Segundo relatos da família, Odileta sofria de Alzheimer e foi diagnosticada com câncer no intestino em estágio avançado. Nos últimos anos, foi cuidada em casa pelo próprio marido, que, diante da saúde debilitada da companheira, passou a orar pedindo que partissem juntos. “Sempre falavam que partiriam juntos, e assim o fizeram”, afirmou o genro Luciano Leal ao portal G1.

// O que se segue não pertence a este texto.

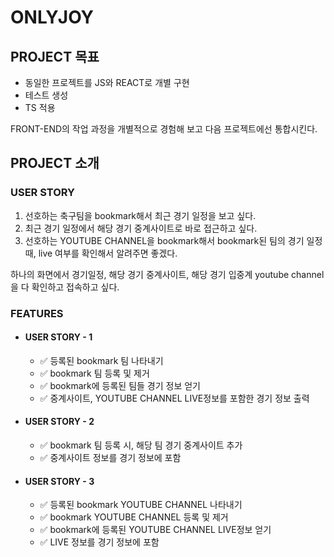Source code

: # ONLYJOY

## PROJECT 목표

- 동일한 프로젝트를 JS와 REACT로 개별 구현
- 테스트 생성
- TS 적용

FRONT-END의 작업 과정을 개별적으로 경험해 보고
다음 프로젝트에선 통합시킨다.

## PROJECT 소개

### USER STORY

1. 선호하는 축구팀을 bookmark해서 최근 경기 일정을 보고 싶다.
1. 최근 경기 일정에서 해당 경기 중계사이트로 바로 접근하고 싶다.
1. 선호하는 YOUTUBE CHANNEL을 bookmark해서 bookmark된 팀의 경기 일정 때,
   live 여부를 확인해서 알려주면 좋겠다.

하나의 화면에서 경기일정, 해당 경기 중계사이트, 해당 경기 입중계 youtube channel을
다 확인하고 접속하고 싶다.

### FEATURES

- #### USER STORY - 1

  - :white_check_mark: 등록된 bookmark 팀 나타내기<br>
  - :white_check_mark: bookmark 팀 등록 및 제거<br>
  - :white_check_mark: bookmark에 등록된 팀들 경기 정보 얻기<br>
  - :white_check_mark: 중계사이트, YOUTUBE CHANNEL LIVE정보를 포함한 경기 정보 출력<br>

- #### USER STORY - 2

  - :white_check_mark: bookmark 팀 등록 시, 해당 팀 경기 중계사이트 추가<br>
  - :white_check_mark: 중계사이트 정보를 경기 정보에 포함<br>

- #### USER STORY - 3

  - :white_check_mark: 등록된 bookmark YOUTUBE CHANNEL 나타내기<br>
  - :white_check_mark: bookmark YOUTUBE CHANNEL 등록 및 제거<br>
  - :white_check_mark: bookmark에 등록된 YOUTUBE CHANNEL LIVE정보 얻기<br>
  - :white_check_mark: LIVE 정보를 경기 정보에 포함<br>

<!-- ## PROBLEM

프로젝트 작업 중 만났던 문제들을 정리해 놓았다. -->
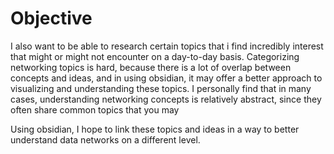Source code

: # Objective
I also want to be able to research certain topics that i find incredibly interest that might or might not encounter on a day-to-day basis. Categorizing networking topics is hard, because there is a lot of overlap between concepts and ideas, and in using obsidian, it may offer a better approach to visualizing and understanding these topics. I personally find that in many cases, understanding networking concepts is relatively abstract, since they often share common topics that you may

Using obsidian, I hope to link these topics and ideas in a way to better understand data networks on a different level. 

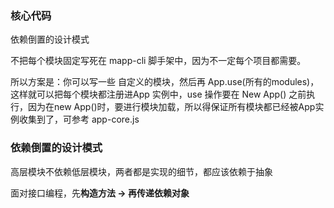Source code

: ### 核心代码

依赖倒置的设计模式

不把每个模块固定写死在 mapp-cli 脚手架中，因为不一定每个项目都需要。

所以方案是：你可以写一些 自定义的模块，然后再 App.use(所有的modules)，这样就可以把每个模块都注册进App 实例中，use 操作要在 New App() 之前执行，因为在new App()时，要进行模块加载，所以得保证所有模块都已经被App实例收集到了，可参考 app-core.js



### 依赖倒置的设计模式

高层模块不依赖低层模块，两者都是实现的细节，都应该依赖于抽象

面对接口编程，先**构造方法 -> 再传递依赖对象**

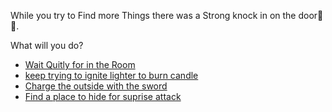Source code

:  While you try to Find more Things there was a Strong knock in on the door🚪✊.

 What will you do?

- [Wait Quitly for in the Room](../WIP.md)
- [keep trying to ignite lighter to burn candle](../WIP.md)
- [Charge the outside with the sword](../WIP.md)
- [Find a place to hide for suprise attack](../WIP.md)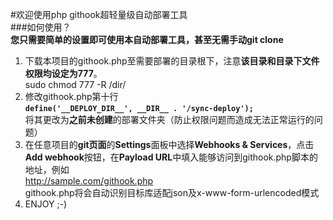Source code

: #欢迎使用php githook超轻量级自动部署工具  
###如何使用？  
**您只需要简单的设置即可使用本自动部署工具，甚至无需手动git clone**  

1. 下载本项目的githook.php至需要部署的目录根下，注意**该目录和目录下文件权限均设定为777**。  
sudo chmod 777 -R /dir/ 
2. 修改githook.php第十行  
**`define('__DEPLOY_DIR__', __DIR__ . '/sync-deploy');`**  
将其更改为**之前未创建**的部署文件夹（防止权限问题而造成无法正常运行的问题） 
3. 在任意项目的**git页面**的**Settings**面板中选择**Webhooks & Services**，点击**Add webhook**按钮，在**Payload URL**中填入能够访问到githook.php脚本的地址，例如  
http://sample.com/githook.php  
githook.php将会自动识别目标库适配json及x-www-form-urlencoded模式  
4. ENJOY ;-)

Odileta faleceu às 7h da manhã, e Paschoal, às 17h do mesmo dia — ambos em casa e no mesmo quarto.
Amor que começou com um acaso
A história do casal começou de forma inusitada na praça da Matriz de Votuporanga. Odileta tinha 15 anos e Paschoal, 18, quando uma corrente que ele manuseava escapou das mãos e atingiu, por acaso, o braço da jovem. O olhar trocado naquele instante deu início a uma amizade que evoluiu para um relacionamento marcado por trocas de cartas e promessas de amor eterno.
Uma das primeiras cartas de Paschoal, escrita em 3 de dezembro de 1947, emocionava com as palavras: “Desejaria viver ao teu lado, adivinhar os teus desejos, fazer-te feliz porque só assim eu seria feliz também.”
Casaram-se em 15 de abril de 1951, na fazenda da família de Odileta. Ele passou a trabalhar em uma loja de tecidos, e ela, dedicada ao lar, criou os seis filhos do casal. Com o passar dos anos, a família cresceu com a chegada de netos e bisnetos.
Legado de solidariedade
Além de construírem uma família numerosa, Paschoal e Odileta deixaram um legado social importante em Votuporanga. Fundaram uma organização comunitária voltada à ajuda de pessoas em situação de vulnerabilidade, promovendo doações de alimentos e enxovais para mães solteiras.
“O casal sempre foi receptivo, amoroso e disposto a ajudar o próximo, sem distinção de raça ou classe social”, relembrou o genro. “Dedicaram o amor que tinham um pelo outro a ajudar o próximo.”
A história do casal emocionou moradores da cidade e ganhou destaque nas redes sociais como um exemplo raro de amor duradouro, companheirismo e compromisso com a solidariedade.